Era la voce di uno degli Auror. Non ricordava se Green o Taylor, ma non importava. Sapeva che uno dei responsabili della morte di quelle due povere persone era uno di loro, ma aveva voluto credere che, in quella stanza, ci fosse solo la pianista.
Invece, in quel momento, si sentiva totalmente intrappolata e priva di speranza. Jane era una Magonò e, per quanto fosse palesemente più forte di lei, forse sarebbe riuscita a scappare, forse sarebbe riuscita a farla parlare abbastanza a lungo per permettere a Severus e Rebecca di arrivare, ma l’uomo che aveva parlato alle loro spalle era un mago.
«Mi chiedo una cosa, signorina Ainsworth, e so che anche Jane se lo è chiesto più di una volta. Come ha potuto accettare così placidamente di avere a che fare con un uomo del genere? O forse la eccita l’idea di trovarsi in compagnia di qualcuno che ha le mani sporche di sangue?»
Jane la stava stringendo con più forza in quel momento, mentre lei cercava inutilmente una via di fuga. Forse la sua unica possibilità era tentare di rifugiarsi in un’altra stanza, ma era fin troppo cosciente che un mago poteva aprire tranquillamente qualsiasi porta.
«E voi come potete rimproverarmi, quando avete ucciso due persone innocenti?»
«Non la parte migliore del nostro piano, ma, all’epoca, eravamo certi che lei avrebbe compreso, che Michael potesse essere manovrato meglio e che Piton a quest’ora sarebbe stato condannato. D’altronde, se la comunità magica avesse scoperto che quel maledetto assassino si era macchiato di un omicidio, avrebbe chiesto a gran voce la revisione del vecchio processo. E quella sarebbe stata la sua fine.»
Ygraine avrebbe voluto urlare a Taylor – lo aveva finalmente riconosciuto – e a Jane che nulla di quello che stavano dicendo aveva senso, che nessuna vendetta poteva giustificare la vita di due esseri umani, che non erano nemmeno pentiti di aver ucciso.
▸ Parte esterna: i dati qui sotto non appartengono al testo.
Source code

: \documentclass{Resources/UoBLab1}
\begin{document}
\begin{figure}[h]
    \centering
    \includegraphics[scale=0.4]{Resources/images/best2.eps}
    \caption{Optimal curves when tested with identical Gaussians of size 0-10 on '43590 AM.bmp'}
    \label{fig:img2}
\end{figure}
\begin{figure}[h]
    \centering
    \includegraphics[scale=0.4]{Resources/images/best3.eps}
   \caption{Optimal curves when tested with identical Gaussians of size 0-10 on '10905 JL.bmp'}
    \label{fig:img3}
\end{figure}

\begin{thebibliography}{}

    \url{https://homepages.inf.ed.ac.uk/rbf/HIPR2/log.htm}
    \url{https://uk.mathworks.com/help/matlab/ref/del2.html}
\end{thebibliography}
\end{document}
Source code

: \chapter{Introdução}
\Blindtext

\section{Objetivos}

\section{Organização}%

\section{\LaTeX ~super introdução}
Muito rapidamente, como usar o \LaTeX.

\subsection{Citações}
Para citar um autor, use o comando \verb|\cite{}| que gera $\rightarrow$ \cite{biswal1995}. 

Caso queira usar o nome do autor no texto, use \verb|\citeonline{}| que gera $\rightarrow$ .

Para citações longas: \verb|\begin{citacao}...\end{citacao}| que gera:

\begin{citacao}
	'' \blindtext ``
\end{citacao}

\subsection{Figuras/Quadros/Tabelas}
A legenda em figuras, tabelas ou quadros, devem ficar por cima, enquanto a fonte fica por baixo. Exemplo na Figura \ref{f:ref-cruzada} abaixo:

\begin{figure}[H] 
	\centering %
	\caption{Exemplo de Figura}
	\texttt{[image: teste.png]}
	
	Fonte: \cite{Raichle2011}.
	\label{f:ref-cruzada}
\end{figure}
«Mi chiedo, Ygraine, come tu possa essere così sconvolta dalle nostre azioni, quando chiami amico un assassino, l’uomo che era presente quando mia sorella è morta. Deve aver visto Mathilde e Hugh morire. Ed i miei piccoli nipoti. Potresti fare delle ipotesti su chi di loro abbia ucciso, su chi di loro abbia torturato.»
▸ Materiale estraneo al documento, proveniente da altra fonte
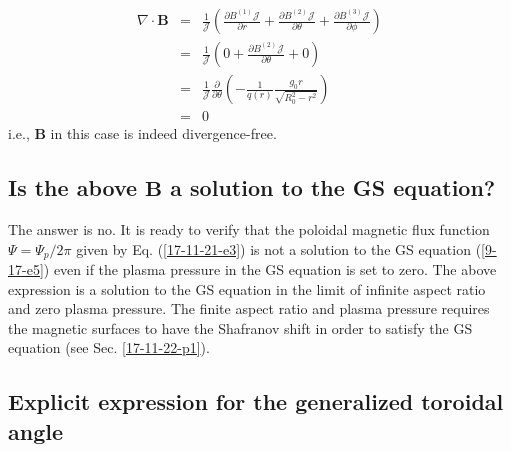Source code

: \documentclass{article}
\begin{document}
\begin{eqnarray}
  \nabla \cdot \mathbf{B} & = & \frac{1}{\mathcal{J}} \left( \frac{\partial
  B^{(1)} \mathcal{J}}{\partial r} + \frac{\partial B^{(2)}
  \mathcal{J}}{\partial \theta} + \frac{\partial B^{(3)} \mathcal{J}}{\partial
  \phi} \right) \nonumber\\
  & = & \frac{1}{\mathcal{J}} \left( 0 + \frac{\partial B^{(2)}
  \mathcal{J}}{\partial \theta} + 0 \right) \nonumber\\
  & = & \frac{1}{\mathcal{J}} \frac{\partial}{\partial \theta} \left( -
  \frac{1}{q (r)}  \frac{g_0 r}{\sqrt{R_0^2 - r^2}} \right) \nonumber\\
  & = & 0 
\end{eqnarray}
i.e., $\mathbf{B}$ in this case is indeed divergence-free.

\subsection{Is the above $\mathbf{B}$ a solution to the GS equation?}

The answer is no. It is ready to verify that the poloidal magnetic flux
function $\Psi = \Psi_p / 2 \pi$ given by Eq. (\ref{17-11-21-e3}) is not a
solution to the GS equation (\ref{9-17-e5}) even if the plasma pressure in the
GS equation is set to zero. The above expression is a solution to the GS
equation in the limit of infinite aspect ratio and zero plasma pressure. The
finite aspect ratio and plasma pressure requires the magnetic surfaces to have
the Shafranov shift in order to satisfy the GS equation (see Sec.
\ref{17-11-22-p1}).

\subsection{Explicit expression for the generalized toroidal angle}
\end{document}
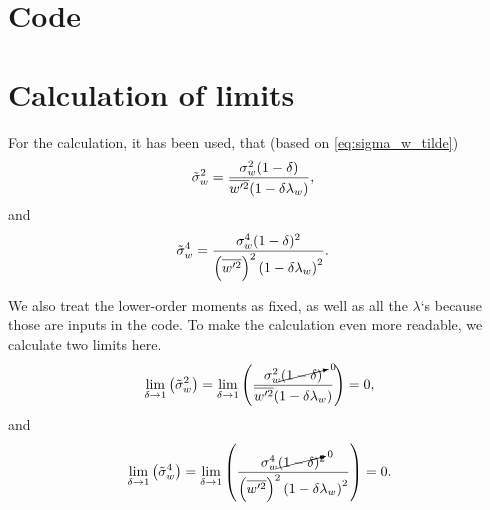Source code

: \appendix


\chapter{Code}\label{ch:code}
















\chapter{Calculation of limits}\label{ch:calculation-of-limits}

For the calculation, it has been used, that (based on \cref{eq:sigma_w_tilde})
\begin{align}
    \label{eq:sigma_w_tilde_2}
    \tilde{\sigma}_w^2
    &= \frac{\sigma_w^2 (1-\delta)}{\overline{w'^2} (1-\delta\lambda_w)},
\end{align}
and
\begin{align}
    \label{eq:sigma_w_tilde_4}
    \tilde{\sigma}_w^4
    &= \frac{\sigma_w^4 (1-\delta)^2}{\left(\overline{w'^2}\right)^2 \left(1-\delta\lambda_w\right)^2}.
\end{align}

We also treat the lower-order moments as fixed, as well as all the $\lambda$`s because those are inputs in the code.
To make the calculation even more readable,
we calculate two limits here.
\begin{align}
    \label{eq:sigma_w_tilde_2_limit_delta_to_1}
    \lim_{\delta \to 1}\left(\tilde{\sigma}_w^2\right)
    = \lim_{\delta \to 1}\left(\frac{\sigma_w^2 \cancelto{0}{(1-\delta)}}{\overline{w'^2} (1-\delta\lambda_w)}\right)
    = 0,
\end{align}
and
\begin{align}
    \label{eq:sigma_w_tilde_4_limit_delta_to_1}
    \lim_{\delta \to 1}\left(\tilde{\sigma}_w^4\right)
    = \lim_{\delta \to 1}\left(\frac{\sigma_w^4 \cancelto{0}{(1-\delta)}^2}{\left(\overline{w'^2}\right)^2 \left(1-\delta\lambda_w\right)^2}\right)
    = 0.
\end{align}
Ygraine non rispose subito.
Forse, non ne sarebbe valsa la pena, per quanto Severus le avesse parlato anche di quella notte, quando le aveva detto che sarebbe stato meglio che lui la accompagnasse alle prove a teatro. Avevano anche cercato dei rapporti tra le persone che lei conosceva e i Berenger, ma Jane non portava il cognome della sorella e non aveva mai fatto molti riferimenti alla sua famiglia.
«Severus ha salvato la vita di William e se avesse potuto avrebbe salvato anche tua sorella e gli altri tuoi nipoti», ribatté, per quanto ritenesse che sarebbe stato totalmente inutile, perché Jane e Taylor avevano già emesso la loro sentenza.
«E tu gli hai creduto? Hai prestato fede ad un maledetto assassino, ad un Mangiamorte che ha avuto la capacità di ingannare Harry Potter, che è riuscito a imbastire una menzogna assurda riguardo al suo essere una spia fedele a Silente.»
Ygraine non ribatté alle parole di Jane. Forse avrebbe potuto per guadagnare altro tempo, ma qualsiasi cosa avesse detto l’avrebbe unicamente irritata ancora di più.
«Ti sei ammutolita?»
L’Auror si era portato davanti a lei e a Jane e la stava fissando con un’espressione di calma follia che la fece rabbrividire.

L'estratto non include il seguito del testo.